The city council's financial analysis arm has estimated that a new transit taxing district can generate at least $5 billion in revenue—far more than had been previously claimed.
The area in question is part of the Chicago Transit Authority's Red Purple Modernization (RPM) project. RPM's first stage, Phase 1, involves new and rebuilt Red Line tracks, stations, and other rail facilities between Belmont and Ardmore Avenues.
The city has applied for a $625 million federal loan to help fund the project. To repay the loan, the city positioned the project inside of a tax-increment financing (TIF) district.
The TIF district, which will siphon property taxes away from government entities and into the rail project, was originally slated by officials to produce project-related revenue in an amount equal to the federal loan, or $625 million.
To repay the loan, however, the city would have to pay not only principle, but interest—a fact that officials downplayed in initial public disclosures about the TIF district required by law. Those disclosures included a CTA presentation at a Sept. 13 public meeting and a Sept. 20 redevelopment plan released by the city's planning department.
In a Nov. 28 meeting of the city council's finance committee, city officials revealed their estimate of the total cost of the loan: just over $823 million, which the city plans to pay off in 17 years. During that time, according to city figures, the TIF district would have accumulated about $851 million.
However, by state law, the TIF district could continue diverting property taxes for 35 years. According to a separate estimate created by Ben Winick, head of the Council Office of Financial Analysis, the TIF district is capable of producing at least $5 billion in transit-related revenue in those 35 years.
The growth in TIF revenue results from the presumed rising value of private property within the TIF district. As values increase, so do property taxes—and about 37 percent of the increased taxes will be diverted to the transit project.
In an interview, Winick said that his $5 billion estimate is a conservative one, for a couple of reasons.

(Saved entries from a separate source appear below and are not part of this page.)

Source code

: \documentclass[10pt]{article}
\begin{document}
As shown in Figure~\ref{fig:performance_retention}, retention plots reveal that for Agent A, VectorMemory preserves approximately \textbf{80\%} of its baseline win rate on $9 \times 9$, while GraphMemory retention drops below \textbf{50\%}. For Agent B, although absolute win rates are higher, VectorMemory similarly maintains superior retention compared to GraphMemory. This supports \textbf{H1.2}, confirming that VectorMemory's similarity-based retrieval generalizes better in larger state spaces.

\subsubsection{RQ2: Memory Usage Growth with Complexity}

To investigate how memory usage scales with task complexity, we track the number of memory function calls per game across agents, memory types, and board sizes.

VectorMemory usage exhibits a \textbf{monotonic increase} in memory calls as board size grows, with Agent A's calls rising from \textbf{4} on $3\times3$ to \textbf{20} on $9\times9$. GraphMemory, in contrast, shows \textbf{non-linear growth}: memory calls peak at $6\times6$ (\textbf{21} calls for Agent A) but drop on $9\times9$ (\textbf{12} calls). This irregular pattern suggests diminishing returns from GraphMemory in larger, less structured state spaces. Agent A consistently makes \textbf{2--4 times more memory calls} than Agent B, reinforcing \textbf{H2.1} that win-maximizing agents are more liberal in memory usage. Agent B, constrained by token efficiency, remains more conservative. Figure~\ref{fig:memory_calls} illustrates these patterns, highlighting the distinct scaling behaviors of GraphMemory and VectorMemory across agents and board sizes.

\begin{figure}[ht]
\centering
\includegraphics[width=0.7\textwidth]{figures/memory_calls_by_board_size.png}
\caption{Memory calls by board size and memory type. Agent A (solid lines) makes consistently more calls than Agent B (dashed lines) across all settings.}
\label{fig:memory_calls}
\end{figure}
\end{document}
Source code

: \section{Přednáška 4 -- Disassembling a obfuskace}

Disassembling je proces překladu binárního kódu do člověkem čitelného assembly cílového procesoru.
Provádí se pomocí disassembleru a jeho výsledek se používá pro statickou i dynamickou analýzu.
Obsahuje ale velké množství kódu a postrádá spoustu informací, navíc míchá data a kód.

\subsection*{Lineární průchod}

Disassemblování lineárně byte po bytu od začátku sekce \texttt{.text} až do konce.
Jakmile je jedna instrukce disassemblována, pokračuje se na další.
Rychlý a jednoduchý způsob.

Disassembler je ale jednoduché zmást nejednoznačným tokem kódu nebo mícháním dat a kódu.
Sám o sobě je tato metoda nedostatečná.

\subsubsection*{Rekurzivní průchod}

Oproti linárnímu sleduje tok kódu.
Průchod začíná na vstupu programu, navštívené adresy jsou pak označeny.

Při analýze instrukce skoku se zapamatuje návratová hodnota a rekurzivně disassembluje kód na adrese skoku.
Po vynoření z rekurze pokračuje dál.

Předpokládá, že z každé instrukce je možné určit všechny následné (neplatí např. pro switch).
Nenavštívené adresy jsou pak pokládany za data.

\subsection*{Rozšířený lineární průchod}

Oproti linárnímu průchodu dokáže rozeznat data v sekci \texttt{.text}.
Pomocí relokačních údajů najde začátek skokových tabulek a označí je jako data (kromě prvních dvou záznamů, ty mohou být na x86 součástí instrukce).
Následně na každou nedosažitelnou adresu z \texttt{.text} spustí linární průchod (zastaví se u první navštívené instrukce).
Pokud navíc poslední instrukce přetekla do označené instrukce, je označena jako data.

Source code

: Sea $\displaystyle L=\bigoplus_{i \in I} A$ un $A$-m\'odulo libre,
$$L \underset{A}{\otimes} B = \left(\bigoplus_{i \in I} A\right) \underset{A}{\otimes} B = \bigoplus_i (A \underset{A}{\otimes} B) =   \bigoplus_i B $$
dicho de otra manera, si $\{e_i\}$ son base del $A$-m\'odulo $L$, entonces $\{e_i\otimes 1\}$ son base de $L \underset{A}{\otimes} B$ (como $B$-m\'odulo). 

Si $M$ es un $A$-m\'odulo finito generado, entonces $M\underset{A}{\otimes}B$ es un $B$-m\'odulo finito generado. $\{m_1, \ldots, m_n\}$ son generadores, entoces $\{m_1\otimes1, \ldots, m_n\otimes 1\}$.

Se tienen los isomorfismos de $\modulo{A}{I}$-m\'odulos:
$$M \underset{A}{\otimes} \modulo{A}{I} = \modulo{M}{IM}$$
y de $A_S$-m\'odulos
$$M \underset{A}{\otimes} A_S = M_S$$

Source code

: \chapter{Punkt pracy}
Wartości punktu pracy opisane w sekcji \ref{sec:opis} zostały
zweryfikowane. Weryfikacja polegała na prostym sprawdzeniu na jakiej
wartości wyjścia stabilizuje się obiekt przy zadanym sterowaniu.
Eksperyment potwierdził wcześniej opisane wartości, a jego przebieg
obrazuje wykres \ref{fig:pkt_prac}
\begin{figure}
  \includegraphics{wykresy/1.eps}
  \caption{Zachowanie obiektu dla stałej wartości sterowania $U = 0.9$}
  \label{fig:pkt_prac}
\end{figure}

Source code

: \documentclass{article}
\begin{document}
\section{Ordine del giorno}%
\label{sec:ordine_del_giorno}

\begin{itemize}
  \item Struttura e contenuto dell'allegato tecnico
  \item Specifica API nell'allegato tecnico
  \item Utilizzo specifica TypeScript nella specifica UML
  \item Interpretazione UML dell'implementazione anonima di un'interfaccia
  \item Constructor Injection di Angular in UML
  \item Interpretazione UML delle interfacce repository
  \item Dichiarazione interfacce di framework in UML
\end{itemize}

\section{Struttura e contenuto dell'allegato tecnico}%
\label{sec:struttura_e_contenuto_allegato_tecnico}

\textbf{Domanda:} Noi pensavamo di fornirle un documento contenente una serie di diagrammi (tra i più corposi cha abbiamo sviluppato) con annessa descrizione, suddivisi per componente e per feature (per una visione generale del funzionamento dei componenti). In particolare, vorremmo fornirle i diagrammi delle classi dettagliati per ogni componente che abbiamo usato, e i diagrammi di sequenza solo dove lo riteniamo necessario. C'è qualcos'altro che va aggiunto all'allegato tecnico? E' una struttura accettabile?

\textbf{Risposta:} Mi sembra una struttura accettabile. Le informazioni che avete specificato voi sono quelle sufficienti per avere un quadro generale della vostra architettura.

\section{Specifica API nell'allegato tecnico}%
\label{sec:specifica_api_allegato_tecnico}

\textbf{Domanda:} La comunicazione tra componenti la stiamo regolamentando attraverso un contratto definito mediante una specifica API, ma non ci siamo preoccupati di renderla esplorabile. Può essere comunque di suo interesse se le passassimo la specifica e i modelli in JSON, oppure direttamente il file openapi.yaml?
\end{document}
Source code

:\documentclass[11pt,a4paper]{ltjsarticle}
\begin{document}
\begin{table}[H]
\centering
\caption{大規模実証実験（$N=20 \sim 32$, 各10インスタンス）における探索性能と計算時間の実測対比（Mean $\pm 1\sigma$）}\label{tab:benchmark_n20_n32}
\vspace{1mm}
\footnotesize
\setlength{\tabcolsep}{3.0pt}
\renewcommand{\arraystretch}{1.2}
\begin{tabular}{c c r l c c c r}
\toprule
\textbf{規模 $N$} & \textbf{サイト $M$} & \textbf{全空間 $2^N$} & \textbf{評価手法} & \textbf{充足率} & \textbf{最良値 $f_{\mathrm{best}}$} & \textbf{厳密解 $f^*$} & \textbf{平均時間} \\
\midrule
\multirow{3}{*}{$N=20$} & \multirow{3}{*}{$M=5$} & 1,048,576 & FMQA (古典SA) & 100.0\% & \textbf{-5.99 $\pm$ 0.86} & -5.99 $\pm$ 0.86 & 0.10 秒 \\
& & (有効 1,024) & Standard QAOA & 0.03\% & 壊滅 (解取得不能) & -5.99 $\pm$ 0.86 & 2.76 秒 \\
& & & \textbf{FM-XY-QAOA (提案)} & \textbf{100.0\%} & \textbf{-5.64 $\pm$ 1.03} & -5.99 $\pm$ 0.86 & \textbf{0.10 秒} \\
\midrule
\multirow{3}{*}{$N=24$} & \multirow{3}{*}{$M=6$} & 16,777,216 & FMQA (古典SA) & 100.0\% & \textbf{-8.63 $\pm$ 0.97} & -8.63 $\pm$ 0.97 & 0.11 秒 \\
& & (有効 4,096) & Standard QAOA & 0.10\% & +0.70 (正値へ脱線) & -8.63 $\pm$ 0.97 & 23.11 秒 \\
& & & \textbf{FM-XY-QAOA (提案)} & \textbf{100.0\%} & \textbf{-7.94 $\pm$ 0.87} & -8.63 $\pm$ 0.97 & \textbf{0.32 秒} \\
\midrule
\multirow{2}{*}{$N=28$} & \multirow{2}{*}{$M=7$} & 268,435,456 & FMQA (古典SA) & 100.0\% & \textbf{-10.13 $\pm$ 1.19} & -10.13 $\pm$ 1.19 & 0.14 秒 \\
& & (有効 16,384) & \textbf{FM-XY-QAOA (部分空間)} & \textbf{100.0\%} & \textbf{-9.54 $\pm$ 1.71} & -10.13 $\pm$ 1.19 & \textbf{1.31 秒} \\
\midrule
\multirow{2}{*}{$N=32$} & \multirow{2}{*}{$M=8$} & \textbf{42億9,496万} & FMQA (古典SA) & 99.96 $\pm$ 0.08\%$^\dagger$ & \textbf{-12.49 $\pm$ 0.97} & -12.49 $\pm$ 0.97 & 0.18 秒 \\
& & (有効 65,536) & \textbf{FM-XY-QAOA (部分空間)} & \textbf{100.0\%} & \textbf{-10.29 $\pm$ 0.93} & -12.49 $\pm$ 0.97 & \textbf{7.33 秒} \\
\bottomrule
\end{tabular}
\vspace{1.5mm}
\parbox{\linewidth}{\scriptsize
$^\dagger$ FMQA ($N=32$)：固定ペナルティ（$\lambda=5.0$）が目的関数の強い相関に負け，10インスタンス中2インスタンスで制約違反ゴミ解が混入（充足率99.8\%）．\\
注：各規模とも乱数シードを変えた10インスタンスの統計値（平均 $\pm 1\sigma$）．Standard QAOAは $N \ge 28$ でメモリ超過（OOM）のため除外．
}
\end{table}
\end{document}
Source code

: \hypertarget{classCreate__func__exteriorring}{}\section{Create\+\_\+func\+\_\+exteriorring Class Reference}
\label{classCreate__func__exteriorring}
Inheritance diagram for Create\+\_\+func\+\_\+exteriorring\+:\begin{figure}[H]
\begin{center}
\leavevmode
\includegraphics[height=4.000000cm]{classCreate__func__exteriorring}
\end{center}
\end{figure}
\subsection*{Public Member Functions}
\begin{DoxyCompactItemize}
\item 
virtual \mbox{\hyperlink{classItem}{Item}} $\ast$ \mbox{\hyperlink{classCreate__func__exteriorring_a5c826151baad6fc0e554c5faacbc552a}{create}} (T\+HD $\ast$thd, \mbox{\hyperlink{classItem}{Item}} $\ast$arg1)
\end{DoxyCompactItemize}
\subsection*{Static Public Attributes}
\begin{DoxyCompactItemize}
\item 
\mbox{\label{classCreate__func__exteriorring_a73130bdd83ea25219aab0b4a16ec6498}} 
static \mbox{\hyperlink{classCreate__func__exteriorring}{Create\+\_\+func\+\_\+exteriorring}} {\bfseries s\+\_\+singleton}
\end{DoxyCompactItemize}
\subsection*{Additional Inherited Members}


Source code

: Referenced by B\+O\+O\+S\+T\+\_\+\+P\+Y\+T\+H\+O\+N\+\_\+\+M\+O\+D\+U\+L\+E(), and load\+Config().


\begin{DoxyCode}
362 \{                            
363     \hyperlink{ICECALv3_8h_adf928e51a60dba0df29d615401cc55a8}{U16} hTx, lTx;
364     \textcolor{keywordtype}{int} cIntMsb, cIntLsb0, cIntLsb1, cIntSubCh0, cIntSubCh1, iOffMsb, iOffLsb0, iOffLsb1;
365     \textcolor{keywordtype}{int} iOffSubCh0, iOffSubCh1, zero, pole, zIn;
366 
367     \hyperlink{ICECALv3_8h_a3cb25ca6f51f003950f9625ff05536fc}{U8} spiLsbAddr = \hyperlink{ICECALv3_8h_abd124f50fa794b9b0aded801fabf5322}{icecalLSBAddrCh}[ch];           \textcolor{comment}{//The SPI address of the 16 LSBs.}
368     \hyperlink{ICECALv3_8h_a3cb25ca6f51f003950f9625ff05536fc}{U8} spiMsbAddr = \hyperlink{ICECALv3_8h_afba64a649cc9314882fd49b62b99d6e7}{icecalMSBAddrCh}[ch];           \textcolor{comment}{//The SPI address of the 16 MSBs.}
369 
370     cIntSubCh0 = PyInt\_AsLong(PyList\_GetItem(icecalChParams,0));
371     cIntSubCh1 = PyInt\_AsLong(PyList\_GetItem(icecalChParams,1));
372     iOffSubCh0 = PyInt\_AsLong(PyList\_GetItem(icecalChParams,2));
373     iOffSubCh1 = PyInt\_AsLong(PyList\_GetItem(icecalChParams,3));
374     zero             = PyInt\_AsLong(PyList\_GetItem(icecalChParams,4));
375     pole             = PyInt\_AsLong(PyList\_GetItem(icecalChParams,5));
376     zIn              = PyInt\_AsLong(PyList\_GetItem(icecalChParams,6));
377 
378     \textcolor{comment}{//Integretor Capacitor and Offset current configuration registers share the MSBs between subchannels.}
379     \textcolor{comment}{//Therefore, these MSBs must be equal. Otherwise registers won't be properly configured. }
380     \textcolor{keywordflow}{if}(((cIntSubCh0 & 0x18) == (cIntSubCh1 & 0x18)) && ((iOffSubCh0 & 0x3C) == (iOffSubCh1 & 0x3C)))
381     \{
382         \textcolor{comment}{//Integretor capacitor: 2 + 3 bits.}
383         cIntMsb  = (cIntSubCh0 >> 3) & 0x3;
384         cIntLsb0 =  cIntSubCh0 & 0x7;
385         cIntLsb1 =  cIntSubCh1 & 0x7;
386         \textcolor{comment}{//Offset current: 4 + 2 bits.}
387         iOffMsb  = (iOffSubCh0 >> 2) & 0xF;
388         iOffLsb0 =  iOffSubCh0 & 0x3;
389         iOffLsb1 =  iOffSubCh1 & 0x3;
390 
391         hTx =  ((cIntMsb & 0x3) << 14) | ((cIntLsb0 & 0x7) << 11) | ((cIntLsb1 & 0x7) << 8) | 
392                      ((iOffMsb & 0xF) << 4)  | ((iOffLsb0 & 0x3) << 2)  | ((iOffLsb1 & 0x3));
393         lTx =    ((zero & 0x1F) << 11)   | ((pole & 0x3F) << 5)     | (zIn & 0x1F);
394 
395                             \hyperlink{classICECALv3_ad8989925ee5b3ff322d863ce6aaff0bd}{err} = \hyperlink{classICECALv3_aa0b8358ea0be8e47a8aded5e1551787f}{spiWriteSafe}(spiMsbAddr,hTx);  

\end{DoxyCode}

First, Winick projected a very gradual growth in property values. "I used one and a half percent over the first few years," Winick said, "then 3.6 percent annually after that." That's a cautious projection, because the TIF district covers sought-after parts of the North Side: a mile-wide span along the Red Line from Division St. to Devon Ave.
Second, Winick used the county's 2015 tax rate of 6.867 percent in all 35 years—"which is probably a little low because it doesn't account for future [tax] increases," he said.
Winick said his assumptions differed slightly from those of the city's Office of Budget and Management—the latter having created, Winick said, the numbers presented to the city council's finance committee on Nov. 28. The budget office did not respond to a request for comment.
Although the ordinance enacting the transit TIF district contains language about aborting the district after its loan-related payments have been made, the language states only that the city "will use its best efforts to adopt an ordinance, within 120 days" to do so.
As Inside Chicago Government has reported previously, such language doesn't obligate the city to actually end the TIF diversion of taxpayers' money.